(Photo : Pat Heuer | U.S. Forest Service)

Despite the experts' warning, Donald Trump's administration will still proceed with the plan of uplifting the logging restriction in one of the largest forests in the world located in southeast Alaska.

Through the recommendation of the U.S. Department of Agriculture (USDA), at least 9.2 million acres—which is around 55% of the total forest area—will be opened for logging and road construction.

Known as "America's Amazon," the Tongass is the biggest forest in the U.S.. Its size is as big as the state of West Virginia. It is also the largest intact rainforest in the world and is located in Juneau, Alaska's capital.

Trump's administration claimed that this proposal was meant to boost the industry. Alaska's three-member congressional delegation was also in favor of this. They claimed that the US Forest Service has a mandate that allows utilizing the resource inside the forest, including logging. By defending this mandate, it secures the Alaskans' ownership of the forest.
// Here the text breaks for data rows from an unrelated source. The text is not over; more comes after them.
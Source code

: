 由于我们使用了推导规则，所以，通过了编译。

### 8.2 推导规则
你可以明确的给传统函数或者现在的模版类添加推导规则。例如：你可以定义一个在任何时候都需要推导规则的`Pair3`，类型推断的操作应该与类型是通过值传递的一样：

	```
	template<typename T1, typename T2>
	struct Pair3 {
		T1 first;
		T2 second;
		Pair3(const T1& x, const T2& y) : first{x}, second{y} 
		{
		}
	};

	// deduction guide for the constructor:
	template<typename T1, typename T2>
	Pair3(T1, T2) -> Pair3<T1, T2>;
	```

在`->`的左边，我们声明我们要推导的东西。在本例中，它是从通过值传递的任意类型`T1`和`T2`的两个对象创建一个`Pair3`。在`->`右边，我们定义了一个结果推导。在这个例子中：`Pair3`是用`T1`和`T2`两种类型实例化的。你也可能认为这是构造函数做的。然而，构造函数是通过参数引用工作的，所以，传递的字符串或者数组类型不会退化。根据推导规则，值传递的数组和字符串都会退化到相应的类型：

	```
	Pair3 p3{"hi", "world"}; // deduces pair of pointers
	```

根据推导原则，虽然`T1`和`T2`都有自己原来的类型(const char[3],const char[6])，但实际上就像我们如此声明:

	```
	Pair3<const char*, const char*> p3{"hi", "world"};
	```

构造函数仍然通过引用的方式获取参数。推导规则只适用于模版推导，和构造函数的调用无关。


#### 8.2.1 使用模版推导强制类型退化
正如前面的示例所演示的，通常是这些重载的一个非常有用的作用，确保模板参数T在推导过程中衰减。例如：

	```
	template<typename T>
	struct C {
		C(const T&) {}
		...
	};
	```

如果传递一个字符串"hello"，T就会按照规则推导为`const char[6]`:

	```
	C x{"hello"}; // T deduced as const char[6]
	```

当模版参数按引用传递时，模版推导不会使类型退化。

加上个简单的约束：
Senator Lisa Murkowski and Governor Mike Dunleavy also said the logging ban imposed by Clinton's administration in 2001 had a great impact on the livelihood of Alaskans.

Conservation groups were not happy with the proposal. 

Randi Spivak, public lands director at the Centre for Biological Diversity, accused the state representatives of "selling out" their electorate. He also said that Alaska is already experiencing the effects of climate change, and lifting the regulations of logging will mean robbing the future from younger and upcoming generations.

This "disastrous plan" will also affect the salmon fishing industry, Spivak also claimed. 

Andy Moderow, director of the Alaska Wilderness League, also claimed that this proposal will take a toll on the recreation, wildlife, and even the native community.

The current regulations also protect the culture and ritual sites of native Alaskans who conduct spiritual practices inside the Tongass.

Natalia Dawson, executive director of Audubon Alaska, claimed that this act is not for "the future of Alaska for Alaskans" as it only favors a smaller group, which is the logging industry.

Dawson also claimed that there are sustainable industries that rely on "healthy, intact forests," and these industries will drive the future of Alaska's economy.

The USDA proposal will be published in the Federal Register later this week and will be subjected to a 60-day public comment period.

Greenpeace said that the forest houses ancient trees that are at least 200 to 1,000 years old. The forest also used to stretch from California redwoods to the Gulf of Alaska, but at least one million acres were already cleared due to logging and road construction over the past 50 years.